8.26 Klachtafhandeling
Het kan voorkomen dat bij een ondernemer ontevredenheid bestaat over hoe de provincie Fryslân tijdens de procedure acteert of heeft geacteerd. Dit kan leiden tot een klacht. Iedere (potentiële) Inschrijver die belang heeft bij de aanbesteding kan een gemotiveerde klacht indienen. Een geïnteresseerde ondernemer of Inschrijver doet er goed aan zijn klacht in een zo vroeg mogelijk stadium in te dienen.
Als algemeen uitgangspunt geldt: eerst vragen, dan klagen. Voordat een ondernemer een klacht indient, stelt hij in beginsel eerst een vraag aan de provincie Fryslân. Zie ook paragraaf 3.5. Een ander algemeen uitgangspunt is dat de ondernemer tijdig klaagt en dat de provincie Fryslân de klacht tijdig afhandelt. De provincie Fryslân definieert ‘tijdig’ als: redelijke en werkbare termijnen die tegemoetkomen aan de belangen van de klager en van de provincie Fryslân.

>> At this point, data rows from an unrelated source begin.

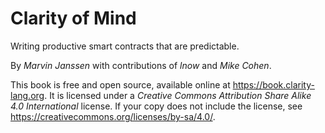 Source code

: # Clarity of Mind

Writing productive smart contracts that are predictable.

By _Marvin Janssen_ with contributions of _lnow_ and _Mike Cohen_.

This book is free and open source, available online at
https://book.clarity-lang.org. It is licensed under a _Creative Commons
Attribution Share Alike 4.0 International_ license. If your copy does not
include the license, see https://creativecommons.org/licenses/by-sa/4.0/.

Op hoofdlijnen is de klachtenprocedure als volgt:
De ondernemer dient zijn klacht schriftelijk in bij het klachtenloket van de provincie Fryslân door een e- mail te sturen naar: xxxxxxxxxxxxxxxxxxx@xxxxxxx.xx. Het klachtenloket stuurt een ontvangstbevestiging.
In de klacht:
a) staan de datum van versturen, naam en contactgegevens van de ondernemer en de aanduiding van de aanbesteding. Het is niet mogelijk om anoniem te klagen.
b) maakt de ondernemer duidelijk:
i) dat het een klacht betreft,
ii) wat de klacht is, en
iii) hoe de klacht volgens hem zou kunnen worden verholpen.
Het klachtenloket kan de ondernemer in de gelegenheid stellen om op korte termijn in overleg te treden met het klachtenloket voor een toelichting.
Het klachtenloket geeft zo nodig aan de provincie Fryslân aan of de aanbesteding of de bezwaartermijn moet worden opgeschort. De provincie Fryslân neemt dit advies over of wijkt hier gemotiveerd vanaf.
Het klachtenloket neemt de klacht inhoudelijk in behandeling en communiceert de uitkomst van de klachtafhandeling (het advies) aan de provincie Fryslân en aan de ondernemer die de klacht heeft ingediend.
De provincie Fryslân neemt het advies van het klachtenloket in beginsel over. De provincie Fryslân wijkt alleen af van het advies als hij hier op redelijke gronden niet in kan meegaan en motiveert dit dan zorgvuldig. De provincie Fryslân communiceert zijn beslissing (inclusief motivering indien hij van het advies afwijkt) aan de ondernemer.
De ondernemer kan op basis hiervan besluiten om wel of geen vervolgstappen te nemen.
De provincie Fryslân maakt zijn beslissing geanonimiseerd bekend aan de betrokken ondernemers (geïnteresseerden dan wel Inschrijvers) via bijvoorbeeld een Nota van inlichtingen of de berichtenmodule van het aanbestedingsplatform Mercell.